Opinion
May 5, 1997
Appeal from the Supreme Court, Queens County (Golar, J.).
Ordered that the appeal from the order dated December 13, 1995, is dismissed, as that order was superseded by the order dated February 13, 1996, made upon reargument; and it is further,
Ordered that the order dated February 13, 1996, is affirmed insofar as appealed from; and it is further,
Ordered that the respondent is awarded one bill of costs.

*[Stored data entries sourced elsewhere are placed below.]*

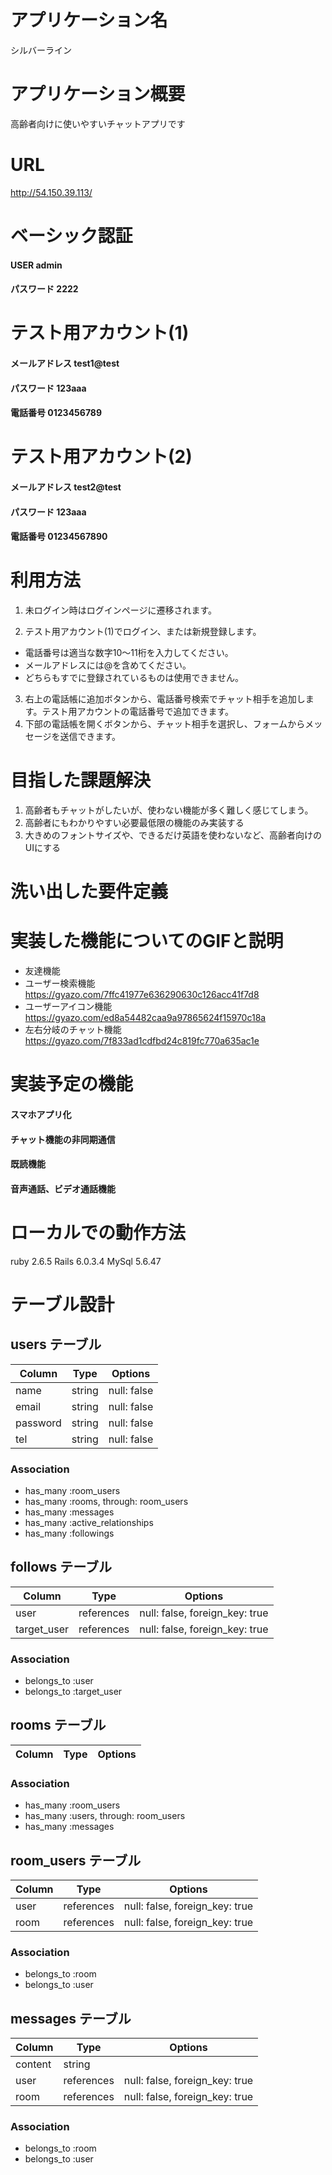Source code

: # アプリケーション名
 シルバーライン
# アプリケーション概要
高齢者向けに使いやすいチャットアプリです
# URL
http://54.150.39.113/
# ベーシック認証
#### USER    admin
#### パスワード 2222
# テスト用アカウント(1)
#### メールアドレス test1@test
#### パスワード 123aaa
#### 電話番号 0123456789
# テスト用アカウント(2)
#### メールアドレス test2@test
#### パスワード 123aaa
#### 電話番号 01234567890
# 利用方法
1. 未ログイン時はログインページに遷移されます。

2. テスト用アカウント(1)でログイン、または新規登録します。
- 電話番号は適当な数字10〜11桁を入力してください。
- メールアドレスには@を含めてください。
- どちらもすでに登録されているものは使用できません。
3. 右上の電話帳に追加ボタンから、電話番号検索でチャット相手を追加します。テスト用アカウントの電話番号で追加できます。
4. 下部の電話帳を開くボタンから、チャット相手を選択し、フォームからメッセージを送信できます。
# 目指した課題解決  
1. 高齢者もチャットがしたいが、使わない機能が多く難しく感じてしまう。
2. 高齢者にもわかりやすい必要最低限の機能のみ実装する
3. 大きめのフォントサイズや、できるだけ英語を使わないなど、高齢者向けのUIにする
# 洗い出した要件定義
# 実装した機能についてのGIFと説明
- 友達機能
- ユーザー検索機能
https://gyazo.com/7ffc41977e636290630c126acc41f7d8
- ユーザーアイコン機能
https://gyazo.com/ed8a54482caa9a97865624f15970c18a
- 左右分岐のチャット機能
https://gyazo.com/7f833ad1cdfbd24c819fc770a635ac1e

# 実装予定の機能
#### スマホアプリ化
#### チャット機能の非同期通信
#### 既読機能
#### 音声通話、ビデオ通話機能
# ローカルでの動作方法
ruby 2.6.5
Rails 6.0.3.4
MySql 5.6.47

# テーブル設計

## users テーブル

| Column   | Type   | Options     |
| -------- | ------ | ----------- |
| name     | string | null: false |
| email    | string | null: false |
| password | string | null: false |
| tel      | string | null: false |

### Association

- has_many :room_users
- has_many :rooms, through: room_users
- has_many :messages
- has_many :active_relationships
- has_many :followings

## follows テーブル

| Column      | Type       | Options                        |
| ----------- | ---------- | ------------------------------ |
| user        | references | null: false, foreign_key: true |
| target_user | references | null: false, foreign_key: true |

### Association

- belongs_to :user
- belongs_to :target_user

## rooms テーブル

| Column | Type   | Options     |
| ------ | ------ | ----------- |

### Association

- has_many :room_users
- has_many :users, through: room_users
- has_many :messages

## room_users テーブル

| Column | Type       | Options                        |
| ------ | ---------- | ------------------------------ |
| user   | references | null: false, foreign_key: true |
| room   | references | null: false, foreign_key: true |

### Association

- belongs_to :room
- belongs_to :user

## messages テーブル

| Column  | Type       | Options                        |
| ------- | ---------- | ------------------------------ |
| content | string     |                                |
| user    | references | null: false, foreign_key: true |
| room    | references | null: false, foreign_key: true |

### Association

- belongs_to :room
- belongs_to :user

"In considering a motion to dismiss a complaint when the Statute of Limitations has run, a court may estop a defendant from asserting that defense when the defendant has by its conduct induced a party to postpone bringing suit on a known cause of action" ( Kiernan v. Long Is. R.R., 209 A.D.2d 588, 588-589). "To establish entitlement to estoppel, the plaintiff must set forth evidence showing that [he or] she was induced by fraud, misrepresentation, or deception to refrain from commencing a timely action * * * or the plaintiff must prove that the defendant engaged in conduct which was `calculated to mislead * * * plaintiff' and that the plaintiff, in reliance thereon, failed to timely commence the action" ( Kiernan v Long Is. R.R., supra, at 589, quoting Robinson v. City of New York, 24 A.D.2d 260, 265; see also, DeGori v. Long Is. R.R., 202 A.D.2d 549). Because the plaintiff did not meet her burden, the Supreme Court properly dismissed the fourth cause of action in the amended complaint.
The plaintiff's remaining contentions are without merit.
Bracken, J.P., Thompson, Sullivan and Altman, JJ., concur.